Uh, I (and you, and everyone except Qualcomm) cannot do that. ath10k drivers
are inherently broken without a proprietary firmware because "blah blah
802.11ac blah blah" _waves hands around_

The atheros chip in that microsoft thing has been around for quite a while.

------
robotbikes
This seems similar in spec to some research I did into tablets that could run
Linux. I found someone installed Linux on a Onda V80 plus (a dual booting
Android/Windows 10) tablet [https://medium.com/@tomac/installing-ubuntu-mint-
linux-on-on...](https://medium.com/@tomac/installing-ubuntu-mint-linux-on-
onda-820w-tablet-727747a376b) and that led me to looking at all of the cheap
Chinese windows 10 tablets running the Intel cherry tree processor. It would
be a crapshoot whether they worked out of the box I what chipsets they used
but a lot of these type of laptops can be found for 100-200$ on AliExpress.
It's a shame that Linux driver's aren't automatic but such is life.

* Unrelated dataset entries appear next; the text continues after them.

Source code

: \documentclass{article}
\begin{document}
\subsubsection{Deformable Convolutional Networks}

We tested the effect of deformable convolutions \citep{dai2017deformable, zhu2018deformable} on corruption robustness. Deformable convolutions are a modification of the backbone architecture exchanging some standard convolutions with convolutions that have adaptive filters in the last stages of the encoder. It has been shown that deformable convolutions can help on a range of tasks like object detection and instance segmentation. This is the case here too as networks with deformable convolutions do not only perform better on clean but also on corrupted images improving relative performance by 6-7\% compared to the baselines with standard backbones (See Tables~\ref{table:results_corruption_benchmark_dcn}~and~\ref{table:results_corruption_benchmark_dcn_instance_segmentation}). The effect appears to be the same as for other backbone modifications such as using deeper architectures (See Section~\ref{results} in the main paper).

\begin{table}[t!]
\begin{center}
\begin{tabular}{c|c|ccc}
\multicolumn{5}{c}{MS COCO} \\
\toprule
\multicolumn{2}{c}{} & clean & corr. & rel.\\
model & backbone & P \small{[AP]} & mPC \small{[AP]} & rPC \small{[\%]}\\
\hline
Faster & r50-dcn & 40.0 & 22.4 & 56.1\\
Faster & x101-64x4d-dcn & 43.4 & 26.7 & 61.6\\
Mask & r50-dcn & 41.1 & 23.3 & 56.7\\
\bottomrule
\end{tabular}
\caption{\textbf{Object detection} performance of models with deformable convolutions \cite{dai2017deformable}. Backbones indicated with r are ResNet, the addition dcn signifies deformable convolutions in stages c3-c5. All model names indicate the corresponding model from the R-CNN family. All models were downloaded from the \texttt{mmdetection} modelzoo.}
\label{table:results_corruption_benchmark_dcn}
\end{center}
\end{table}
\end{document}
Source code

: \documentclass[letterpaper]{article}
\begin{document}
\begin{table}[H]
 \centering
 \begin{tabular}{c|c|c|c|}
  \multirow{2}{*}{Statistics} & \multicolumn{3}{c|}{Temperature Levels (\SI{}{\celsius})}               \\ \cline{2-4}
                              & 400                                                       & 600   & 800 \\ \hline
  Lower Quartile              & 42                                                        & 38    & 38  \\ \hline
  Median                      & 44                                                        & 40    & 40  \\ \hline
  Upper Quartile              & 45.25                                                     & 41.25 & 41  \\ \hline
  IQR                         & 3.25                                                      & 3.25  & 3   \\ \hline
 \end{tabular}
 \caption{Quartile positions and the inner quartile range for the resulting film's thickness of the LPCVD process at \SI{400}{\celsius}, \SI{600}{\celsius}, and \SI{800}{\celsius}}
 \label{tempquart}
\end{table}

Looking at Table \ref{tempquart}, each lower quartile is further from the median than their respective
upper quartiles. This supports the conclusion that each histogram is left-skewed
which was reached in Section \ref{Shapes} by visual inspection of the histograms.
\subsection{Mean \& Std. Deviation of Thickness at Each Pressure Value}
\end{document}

I'm pretty committed to System76 at this point because I don't feel like
wasting time trying to solve a bunch of driver BS and unsupported chips. I
have wasted untold hours doing this in the past. But perhaps some masochist
impulse will lead me down the route of trying to save a few hundred bucks and
I'll buy a cheap Chinese tablet.

On the other hand maybe unofficial Linux support for the surface go will be as
good as Linux support for Macs has been in the past and it'll be a viable
hardware choice.

------
crudbug
with all the engineering hours spend in porting, can we have a consistent
driver interface.

May be Linux devs can take lead and define the specs for the hardware people.